We identified 14 observational studies that met eligibility criteria. Subclinical hypothyroidism increased the risk of CHD (summary odds ratio [OR]: 1.65, 95% confidence interval [CI], 1.28-2.12). The summary OR for CHD was 1.81 (CI, 1.38-2.39) in 9 studies adjusted or matched for demographic characteristics, and 2.38 (CI, 1.53-3.69) after pooling the studies that adjusted for most cardiovascular risk factors. Sensitivity analyses including only population-based studies and those with formal outcome adjudication procedures yielded similar results. Subgroup analyses by type of study design showed a similar trend, but lower risk, in the 5 prospective cohort studies (OR 1.42, CI, 0.91-2.21), compared with the case-control and cross-sectional studies (OR 1.72, CI, 1.25-2.38).
Our systematic review indicates that subclinical hypothyroidism is associated with an increased risk of CHD. Clinical trials are needed to assess whether thyroxine replacement reduces the risk of CHD in subjects with subclinical hypothyroidism.

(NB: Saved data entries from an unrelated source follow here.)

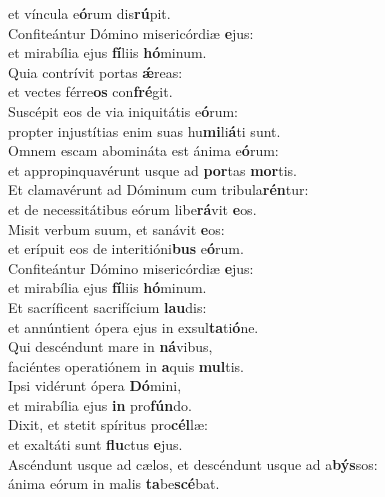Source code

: \evenverse et víncula e\textbf{ó}rum dis\textbf{rú}pit.\\
\oddverse Confiteántur Dómino misericórdiæ \textbf{e}jus:~\*\\
\oddverse et mirabília ejus \textbf{fí}liis \textbf{hó}minum.\\
\evenverse Quia contrívit portas \textbf{ǽ}reas:~\*\\
\evenverse et vectes férre\textbf{os} con\textbf{fré}git.\\
\oddverse Suscépit eos de via iniquitátis e\textbf{ó}rum:~\*\\
\oddverse propter injustítias enim suas hu\textbf{mi}li\textbf{á}ti sunt.\\
\evenverse Omnem escam abomináta est ánima e\textbf{ó}rum:~\*\\
\evenverse et appropinquavérunt usque ad \textbf{por}tas \textbf{mor}tis.\\
\oddverse Et clamavérunt ad Dóminum cum tribula\textbf{rén}tur:~\*\\
\oddverse et de necessitátibus eórum libe\textbf{rá}vit \textbf{e}os.\\
\evenverse Misit verbum suum, et sanávit \textbf{e}os:~\*\\
\evenverse et erípuit eos de interitióni\textbf{bus} e\textbf{ó}rum.\\
\oddverse Confiteántur Dómino misericórdiæ \textbf{e}jus:~\*\\
\oddverse et mirabília ejus \textbf{fí}liis \textbf{hó}minum.\\
\evenverse Et sacríficent sacrifícium \textbf{lau}dis:~\*\\
\evenverse et annúntient ópera ejus in exsul\textbf{ta}ti\textbf{ó}ne.\\
\oddverse Qui descéndunt mare in \textbf{ná}vibus,~\*\\
\oddverse faciéntes operatiónem in \textbf{a}quis \textbf{mul}tis.\\
\evenverse Ipsi vidérunt ópera \textbf{Dó}mini,~\*\\
\evenverse et mirabília ejus \textbf{in} pro\textbf{fún}do.\\
\oddverse Dixit, et stetit spíritus pro\textbf{cél}læ:~\*\\
\oddverse et exaltáti sunt \textbf{flu}ctus \textbf{e}jus.\\
\evenverse Ascéndunt usque ad cælos, et descéndunt usque ad a\textbf{býs}sos:~\*\\
\evenverse ánima eórum in malis \textbf{ta}be\textbf{scé}bat.\\
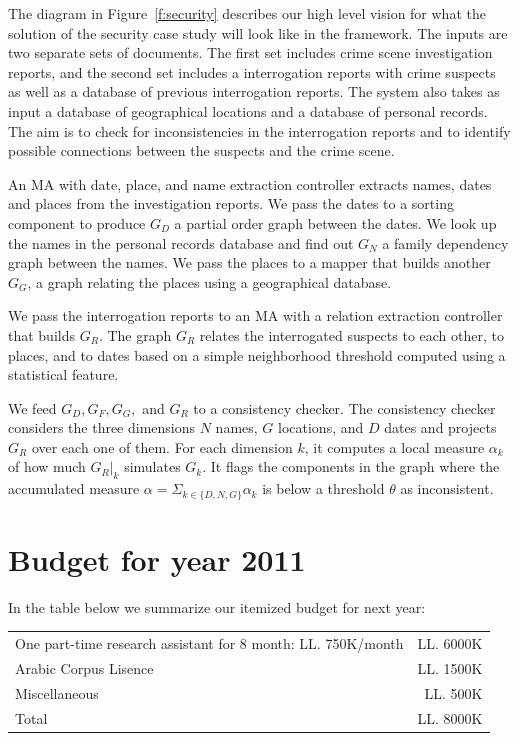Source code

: \documentclass[12pt]{article}
\begin{document}
The diagram in Figure~\ref{f:security} describes our 
high level vision for what the solution of the 
security case study
will look like in the framework. 
The inputs are two separate sets of documents. 
The first set includes crime scene investigation reports, 
and the second set includes a 
interrogation reports with crime suspects as well as 
a database of previous interrogation reports. 
The system also takes as input a database of geographical
locations and a database of personal records. 
The aim is to check for inconsistencies in the interrogation
reports and to identify possible connections between the suspects
and the crime scene. 

An MA with date, place, and name extraction controller extracts
names, dates and places from the investigation reports. 
We pass the dates to a sorting component to produce $G_D$ 
a partial order graph between the dates. 
We look up the names in the personal records database and find out
$G_N$ a family dependency graph between the names. 
We pass the places to a mapper that builds another $G_G$,
a graph relating the places using a geographical database. 

We pass the interrogation reports to an MA with a relation 
extraction controller that builds $G_R$. 
The graph $G_R$ relates the interrogated suspects
to each other, to places, and to dates based on a simple
neighborhood threshold computed using a statistical feature. 

We feed $G_D, G_F, G_G,$ and $G_R$   
to a consistency checker.
The consistency checker considers the three dimensions 
$N$ names, $G$ locations, and $D$ dates and projects $G_R$
over each one of them.
For each dimension $k$, it computes a local measure 
$\alpha_k$ of how much $G_R|_k$ simulates $G_k$. 
It flags the components in the graph where the accumulated 
measure $\alpha= \Sigma_{k\in\{D,N,G\}} \alpha_k$ is
below a threshold $\theta$ as inconsistent. 

\section{Budget for year 2011}
\label{s:budget}

In the table below we summarize our itemized budget for next year:

\begin{table}[ht]
\begin{tabular}{l r}

 \hline
 One part-time research assistant for 8 month: LL. 750K/month  & LL. 6000K  \\
 Arabic Corpus Lisence & LL. 1500K \\
Miscellaneous  & LL. 500K \\
\hline
 Total  & LL. 8000K \\
 \hline
\end{tabular} 
\end{table}
\end{document}
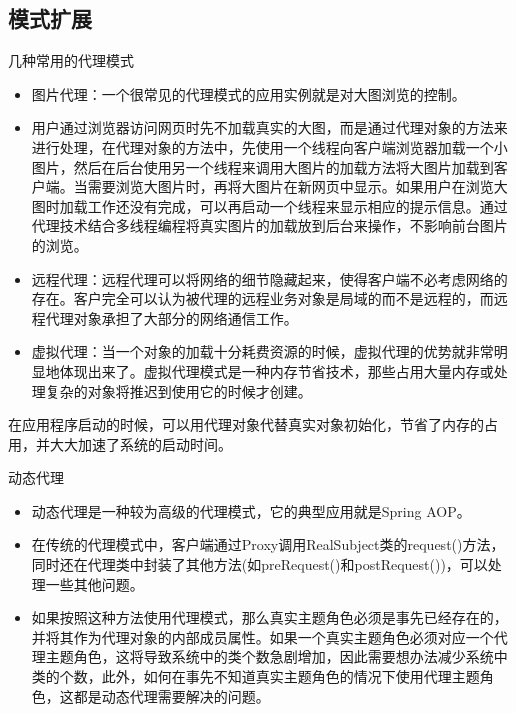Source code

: \documentclass[letterpaper,10pt,english]{sphinxmanual}
\begin{document}
\subsection{模式扩展}
\label{\detokenize{structural_patterns/proxy:id14}}
\sphinxAtStartPar
几种常用的代理模式
\begin{itemize}
\item {} 
\sphinxAtStartPar
图片代理：一个很常见的代理模式的应用实例就是对大图浏览的控制。

\item {} 
\sphinxAtStartPar
用户通过浏览器访问网页时先不加载真实的大图，而是通过代理对象的方法来进行处理，在代理对象的方法中，先使用一个线程向客户端浏览器加载一个小图片，然后在后台使用另一个线程来调用大图片的加载方法将大图片加载到客户端。当需要浏览大图片时，再将大图片在新网页中显示。如果用户在浏览大图时加载工作还没有完成，可以再启动一个线程来显示相应的提示信息。通过代理技术结合多线程编程将真实图片的加载放到后台来操作，不影响前台图片的浏览。

\item {} 
\sphinxAtStartPar
远程代理：远程代理可以将网络的细节隐藏起来，使得客户端不必考虑网络的存在。客户完全可以认为被代理的远程业务对象是局域的而不是远程的，而远程代理对象承担了大部分的网络通信工作。

\item {} 
\sphinxAtStartPar
虚拟代理：当一个对象的加载十分耗费资源的时候，虚拟代理的优势就非常明显地体现出来了。虚拟代理模式是一种内存节省技术，那些占用大量内存或处理复杂的对象将推迟到使用它的时候才创建。

\end{itemize}

\sphinxAtStartPar
\sphinxhyphen{}在应用程序启动的时候，可以用代理对象代替真实对象初始化，节省了内存的占用，并大大加速了系统的启动时间。

\sphinxAtStartPar
动态代理
\begin{itemize}
\item {} 
\sphinxAtStartPar
动态代理是一种较为高级的代理模式，它的典型应用就是Spring AOP。

\item {} 
\sphinxAtStartPar
在传统的代理模式中，客户端通过Proxy调用RealSubject类的request()方法，同时还在代理类中封装了其他方法(如preRequest()和postRequest())，可以处理一些其他问题。

\item {} 
\sphinxAtStartPar
如果按照这种方法使用代理模式，那么真实主题角色必须是事先已经存在的，并将其作为代理对象的内部成员属性。如果一个真实主题角色必须对应一个代理主题角色，这将导致系统中的类个数急剧增加，因此需要想办法减少系统中类的个数，此外，如何在事先不知道真实主题角色的情况下使用代理主题角色，这都是动态代理需要解决的问题。

\end{itemize}
\end{document}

亚临床甲状腺功能减退与胆固醇升高及动脉粥样硬化风险增加有关,但关于冠心病(CHD)风险的数据存在矛盾。我们进行了一项系统评价,以确定亚临床甲状腺功能减退是否与成年人的冠心病相关。
我们检索了1966年至2005年4月的MEDLINE以及关键文章的参考文献,以识别提供与亚临床甲状腺功能减退相关的冠心病或心血管死亡率风险估计的研究。两位作者独立审查每项潜在研究的 eligibility,评估方法学质量并提取数据。
我们确定了14项符合 eligibility 标准的观察性研究。亚临床甲状腺功能减退增加了冠心病风险(汇总比值比[OR]:1.65,95%置信区间[CI],1.28 - 2.12)。在9项针对人口统计学特征进行调整或匹配的研究中,冠心病的汇总OR为1.81(CI,1.38 - 2.39),在汇总针对大多数心血管危险因素进行调整的研究后为2.38(CI,1.53 - 3.69)。仅包括基于人群的研究和具有正式结局判定程序的研究的敏感性分析得出了类似的结果。按研究设计类型进行的亚组分析显示出类似趋势,但与病例对照研究和横断面研究(OR 1.72,CI,1.25 - 2.38)相比,5项前瞻性队列研究中的风险较低(OR 1.42,CI,0.91 - 2.21)。
我们的系统评价表明,亚临床甲状腺功能减退与冠心病风险增加相关。需要进行临床试验来评估甲状腺素替代治疗是否能降低亚临床甲状腺功能减退患者的冠心病风险。